→ **WORK REQUEST**: Start at the line below containing "2. Linear equation : Straight, no change ." and stop at the line containing "set of linear". Repeat every line of that stretch exactly, and nothing outside it.

[MATERIAL FOR THE TASK Boundary: Start]

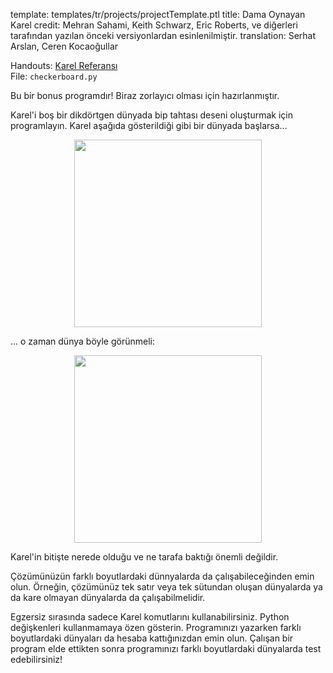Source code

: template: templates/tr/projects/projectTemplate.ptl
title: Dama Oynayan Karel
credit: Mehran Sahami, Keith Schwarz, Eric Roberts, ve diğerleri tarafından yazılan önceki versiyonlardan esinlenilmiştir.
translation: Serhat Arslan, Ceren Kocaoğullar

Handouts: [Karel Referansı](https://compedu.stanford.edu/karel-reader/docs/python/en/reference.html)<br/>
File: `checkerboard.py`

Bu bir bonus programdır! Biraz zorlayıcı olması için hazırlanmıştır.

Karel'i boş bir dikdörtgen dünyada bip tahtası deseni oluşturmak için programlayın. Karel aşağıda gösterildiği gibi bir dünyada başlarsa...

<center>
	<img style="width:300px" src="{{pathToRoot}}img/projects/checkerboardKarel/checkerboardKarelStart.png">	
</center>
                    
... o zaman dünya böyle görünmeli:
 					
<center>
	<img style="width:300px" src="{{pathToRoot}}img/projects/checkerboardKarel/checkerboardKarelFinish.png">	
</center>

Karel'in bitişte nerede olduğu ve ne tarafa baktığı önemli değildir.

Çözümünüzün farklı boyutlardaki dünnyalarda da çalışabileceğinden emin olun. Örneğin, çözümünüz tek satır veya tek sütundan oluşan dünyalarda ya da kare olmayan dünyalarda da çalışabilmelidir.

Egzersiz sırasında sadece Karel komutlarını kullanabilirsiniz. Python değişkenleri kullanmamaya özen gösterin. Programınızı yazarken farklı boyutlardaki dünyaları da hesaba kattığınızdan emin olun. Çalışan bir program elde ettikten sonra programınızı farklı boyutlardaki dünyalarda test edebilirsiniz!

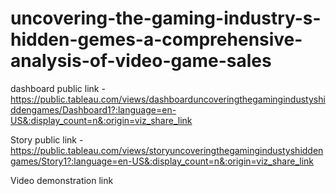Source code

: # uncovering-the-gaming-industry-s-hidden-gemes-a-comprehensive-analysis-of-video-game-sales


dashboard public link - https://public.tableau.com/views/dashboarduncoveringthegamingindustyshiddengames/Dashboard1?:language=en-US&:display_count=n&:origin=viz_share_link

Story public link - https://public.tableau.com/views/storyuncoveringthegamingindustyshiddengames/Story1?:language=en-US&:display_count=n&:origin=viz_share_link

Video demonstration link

[MATERIAL FOR THE TASK Boundary: End]
[MATERIAL FOR THE TASK Boundary: Start]

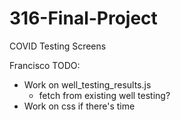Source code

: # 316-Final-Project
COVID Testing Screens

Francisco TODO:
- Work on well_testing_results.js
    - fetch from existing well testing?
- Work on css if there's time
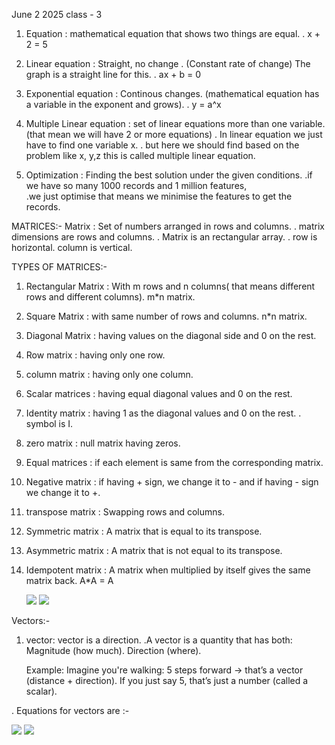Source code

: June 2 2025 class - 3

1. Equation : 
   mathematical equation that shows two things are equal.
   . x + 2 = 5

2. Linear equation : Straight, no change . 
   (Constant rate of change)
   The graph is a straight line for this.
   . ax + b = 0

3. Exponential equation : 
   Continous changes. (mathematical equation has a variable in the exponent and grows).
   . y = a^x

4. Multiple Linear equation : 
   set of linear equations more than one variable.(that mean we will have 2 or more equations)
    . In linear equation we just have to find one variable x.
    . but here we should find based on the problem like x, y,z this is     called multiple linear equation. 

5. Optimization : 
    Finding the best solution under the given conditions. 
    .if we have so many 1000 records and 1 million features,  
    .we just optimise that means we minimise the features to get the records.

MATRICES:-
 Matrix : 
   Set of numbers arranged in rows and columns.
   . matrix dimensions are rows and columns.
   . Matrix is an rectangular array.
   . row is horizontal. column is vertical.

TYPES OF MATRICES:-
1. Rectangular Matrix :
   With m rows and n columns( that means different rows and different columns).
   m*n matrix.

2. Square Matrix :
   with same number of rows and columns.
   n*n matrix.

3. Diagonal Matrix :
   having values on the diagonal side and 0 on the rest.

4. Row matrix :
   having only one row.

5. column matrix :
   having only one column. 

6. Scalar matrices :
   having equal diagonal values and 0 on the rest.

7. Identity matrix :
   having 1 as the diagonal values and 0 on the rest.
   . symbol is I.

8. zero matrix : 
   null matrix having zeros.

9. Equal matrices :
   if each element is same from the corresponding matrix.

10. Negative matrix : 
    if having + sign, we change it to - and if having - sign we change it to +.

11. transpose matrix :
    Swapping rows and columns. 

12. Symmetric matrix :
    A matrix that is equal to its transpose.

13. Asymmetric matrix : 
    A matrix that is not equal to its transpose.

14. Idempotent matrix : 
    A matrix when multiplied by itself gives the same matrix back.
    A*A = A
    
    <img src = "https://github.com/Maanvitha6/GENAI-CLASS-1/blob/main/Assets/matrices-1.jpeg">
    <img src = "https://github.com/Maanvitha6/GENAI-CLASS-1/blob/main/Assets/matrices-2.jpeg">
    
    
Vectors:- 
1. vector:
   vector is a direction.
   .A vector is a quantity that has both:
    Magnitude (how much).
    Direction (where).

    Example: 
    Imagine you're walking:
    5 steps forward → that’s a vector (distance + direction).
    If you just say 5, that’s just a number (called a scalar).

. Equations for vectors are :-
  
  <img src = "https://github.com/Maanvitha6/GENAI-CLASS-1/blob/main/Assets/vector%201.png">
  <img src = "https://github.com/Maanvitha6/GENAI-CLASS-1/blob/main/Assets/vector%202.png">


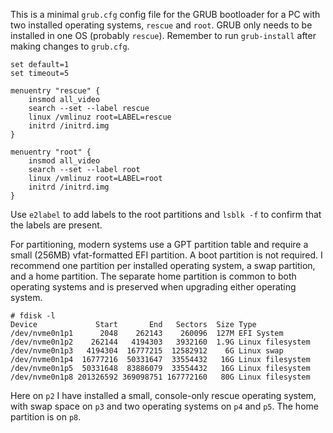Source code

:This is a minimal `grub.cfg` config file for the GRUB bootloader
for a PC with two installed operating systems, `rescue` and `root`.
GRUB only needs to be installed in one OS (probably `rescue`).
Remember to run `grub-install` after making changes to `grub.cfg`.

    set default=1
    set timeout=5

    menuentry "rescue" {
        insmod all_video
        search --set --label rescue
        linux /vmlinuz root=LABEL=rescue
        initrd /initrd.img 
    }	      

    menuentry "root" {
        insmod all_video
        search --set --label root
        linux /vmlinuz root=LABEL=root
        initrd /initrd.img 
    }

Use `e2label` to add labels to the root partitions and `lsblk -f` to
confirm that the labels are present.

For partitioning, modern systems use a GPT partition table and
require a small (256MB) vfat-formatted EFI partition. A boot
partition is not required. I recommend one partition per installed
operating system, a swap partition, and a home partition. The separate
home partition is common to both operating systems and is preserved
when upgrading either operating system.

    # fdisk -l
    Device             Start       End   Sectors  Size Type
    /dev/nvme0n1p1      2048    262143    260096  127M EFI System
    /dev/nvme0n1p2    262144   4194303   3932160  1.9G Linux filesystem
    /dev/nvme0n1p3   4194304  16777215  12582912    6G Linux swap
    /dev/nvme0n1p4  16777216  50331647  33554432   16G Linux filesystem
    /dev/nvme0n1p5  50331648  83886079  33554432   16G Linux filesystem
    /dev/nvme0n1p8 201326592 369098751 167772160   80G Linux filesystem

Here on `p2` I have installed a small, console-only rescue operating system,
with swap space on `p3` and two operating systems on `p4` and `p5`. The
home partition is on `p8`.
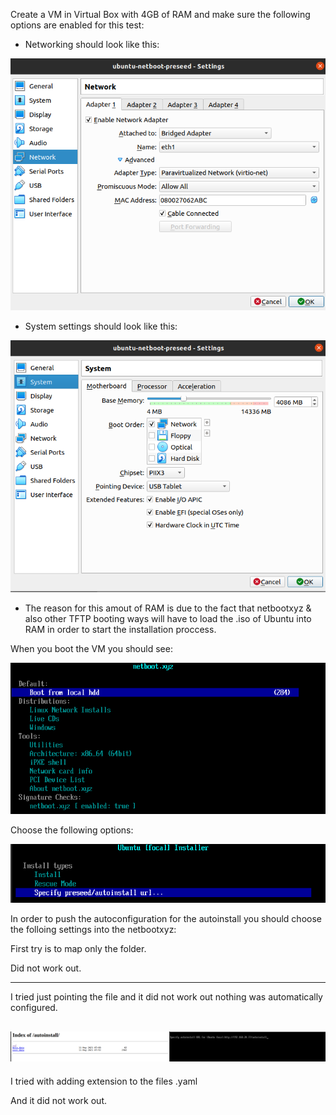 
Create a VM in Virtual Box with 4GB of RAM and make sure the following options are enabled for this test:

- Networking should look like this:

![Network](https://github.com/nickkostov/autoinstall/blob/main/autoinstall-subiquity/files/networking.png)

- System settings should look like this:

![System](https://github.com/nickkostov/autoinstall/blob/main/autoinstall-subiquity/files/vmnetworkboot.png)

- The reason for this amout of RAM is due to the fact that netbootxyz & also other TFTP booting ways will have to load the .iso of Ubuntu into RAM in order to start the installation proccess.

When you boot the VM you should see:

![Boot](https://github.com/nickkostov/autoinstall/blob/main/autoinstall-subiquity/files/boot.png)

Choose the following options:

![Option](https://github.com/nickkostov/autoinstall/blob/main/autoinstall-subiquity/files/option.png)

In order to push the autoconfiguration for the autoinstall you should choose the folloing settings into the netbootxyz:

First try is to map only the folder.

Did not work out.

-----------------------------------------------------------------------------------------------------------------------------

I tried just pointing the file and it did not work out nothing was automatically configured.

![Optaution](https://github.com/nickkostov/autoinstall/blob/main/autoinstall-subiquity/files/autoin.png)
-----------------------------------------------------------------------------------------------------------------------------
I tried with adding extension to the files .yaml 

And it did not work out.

[MATERIAL FOR THE TASK Boundary: End]
[MATERIAL FOR THE TASK Boundary: Start]

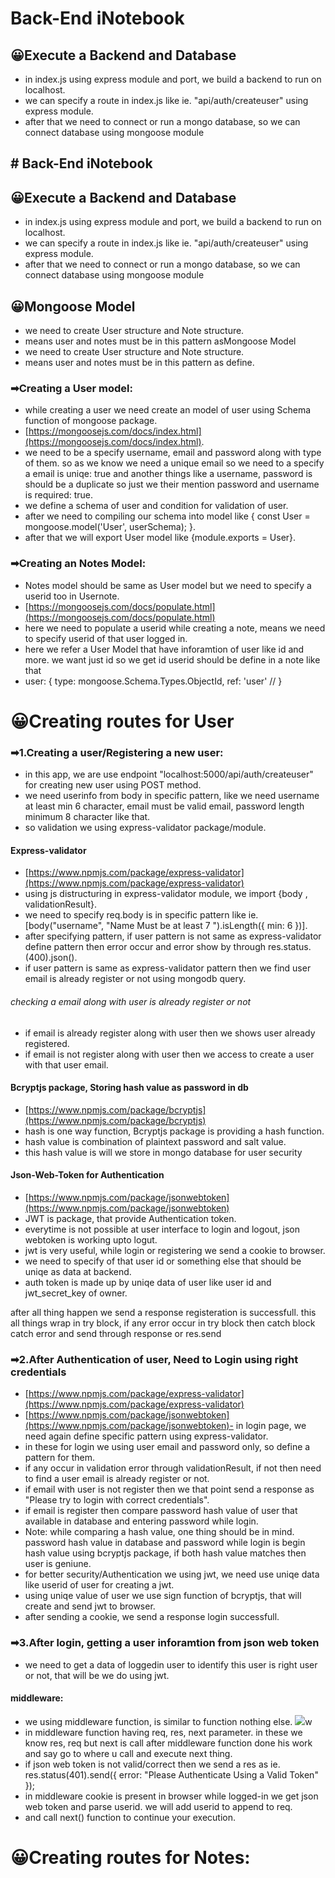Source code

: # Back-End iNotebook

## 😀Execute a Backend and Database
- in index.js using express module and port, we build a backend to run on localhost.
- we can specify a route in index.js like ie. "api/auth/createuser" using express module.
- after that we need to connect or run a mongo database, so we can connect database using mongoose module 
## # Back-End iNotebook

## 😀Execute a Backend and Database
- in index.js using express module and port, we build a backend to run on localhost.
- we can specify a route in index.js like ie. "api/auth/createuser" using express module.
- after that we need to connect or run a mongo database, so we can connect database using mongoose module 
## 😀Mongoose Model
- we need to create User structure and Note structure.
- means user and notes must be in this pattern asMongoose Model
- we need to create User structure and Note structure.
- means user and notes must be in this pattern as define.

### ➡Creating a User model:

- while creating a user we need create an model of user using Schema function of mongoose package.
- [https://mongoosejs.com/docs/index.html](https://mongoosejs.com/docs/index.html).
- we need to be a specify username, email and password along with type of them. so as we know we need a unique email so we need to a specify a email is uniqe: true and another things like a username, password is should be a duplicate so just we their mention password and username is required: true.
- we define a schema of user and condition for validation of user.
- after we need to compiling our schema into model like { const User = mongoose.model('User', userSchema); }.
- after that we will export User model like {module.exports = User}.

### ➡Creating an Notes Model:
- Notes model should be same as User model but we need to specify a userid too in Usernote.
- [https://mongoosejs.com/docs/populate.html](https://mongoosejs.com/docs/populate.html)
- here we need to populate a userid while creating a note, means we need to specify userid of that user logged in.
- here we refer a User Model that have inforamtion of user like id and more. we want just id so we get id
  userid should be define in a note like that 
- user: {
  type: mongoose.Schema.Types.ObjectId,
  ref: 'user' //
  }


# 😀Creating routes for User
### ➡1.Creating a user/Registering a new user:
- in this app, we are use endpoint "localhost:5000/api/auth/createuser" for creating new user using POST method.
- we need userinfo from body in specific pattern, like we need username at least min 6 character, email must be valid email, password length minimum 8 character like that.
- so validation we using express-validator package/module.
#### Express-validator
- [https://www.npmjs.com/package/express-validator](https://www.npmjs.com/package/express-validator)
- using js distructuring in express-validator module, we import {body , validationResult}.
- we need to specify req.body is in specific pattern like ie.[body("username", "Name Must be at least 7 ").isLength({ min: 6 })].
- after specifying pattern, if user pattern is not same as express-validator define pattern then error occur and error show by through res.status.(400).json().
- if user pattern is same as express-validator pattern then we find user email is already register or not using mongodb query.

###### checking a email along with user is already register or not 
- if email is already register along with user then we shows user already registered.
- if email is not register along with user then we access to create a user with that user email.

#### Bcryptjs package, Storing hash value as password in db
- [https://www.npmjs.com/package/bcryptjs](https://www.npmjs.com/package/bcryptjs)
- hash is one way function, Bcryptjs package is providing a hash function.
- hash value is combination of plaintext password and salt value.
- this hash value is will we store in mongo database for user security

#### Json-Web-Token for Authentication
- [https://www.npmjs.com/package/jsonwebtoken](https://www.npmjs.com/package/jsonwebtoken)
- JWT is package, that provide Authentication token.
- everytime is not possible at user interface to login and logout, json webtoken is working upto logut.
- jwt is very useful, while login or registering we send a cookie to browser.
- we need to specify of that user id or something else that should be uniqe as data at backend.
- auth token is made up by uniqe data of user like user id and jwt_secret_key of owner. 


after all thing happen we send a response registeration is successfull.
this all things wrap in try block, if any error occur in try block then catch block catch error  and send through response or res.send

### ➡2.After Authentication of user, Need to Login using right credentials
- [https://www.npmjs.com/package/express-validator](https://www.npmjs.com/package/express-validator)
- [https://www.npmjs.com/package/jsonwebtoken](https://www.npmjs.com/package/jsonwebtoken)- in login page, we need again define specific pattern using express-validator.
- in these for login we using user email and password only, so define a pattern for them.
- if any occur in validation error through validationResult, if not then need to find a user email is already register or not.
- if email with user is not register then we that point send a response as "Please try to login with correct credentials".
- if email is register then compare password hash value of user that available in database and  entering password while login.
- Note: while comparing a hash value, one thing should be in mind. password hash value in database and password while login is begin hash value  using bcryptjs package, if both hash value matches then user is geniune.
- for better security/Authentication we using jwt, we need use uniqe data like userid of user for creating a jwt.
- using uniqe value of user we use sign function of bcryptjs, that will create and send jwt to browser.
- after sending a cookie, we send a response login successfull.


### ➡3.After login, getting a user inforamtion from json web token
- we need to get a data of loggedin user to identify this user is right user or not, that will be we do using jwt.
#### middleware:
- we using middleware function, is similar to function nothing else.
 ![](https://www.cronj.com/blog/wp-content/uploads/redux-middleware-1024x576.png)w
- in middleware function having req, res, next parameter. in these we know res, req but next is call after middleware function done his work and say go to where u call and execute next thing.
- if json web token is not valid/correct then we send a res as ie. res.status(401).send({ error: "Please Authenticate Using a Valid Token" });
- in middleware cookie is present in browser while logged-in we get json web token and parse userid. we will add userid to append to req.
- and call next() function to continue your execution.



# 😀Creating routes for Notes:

[MATERIAL FOR THE TASK Boundary: End]

→ **RESPONSE AREA**:
2. Linear equation : Straight, no change . 
   (Constant rate of change)
   The graph is a straight line for this.
   . ax + b = 0

3. Exponential equation : 
   Continous changes. (mathematical equation has a variable in the exponent and grows).
   . y = a^x

4. Multiple Linear equation : 
   set of linear equations more than one variable.(that mean we will have 2 or more equations)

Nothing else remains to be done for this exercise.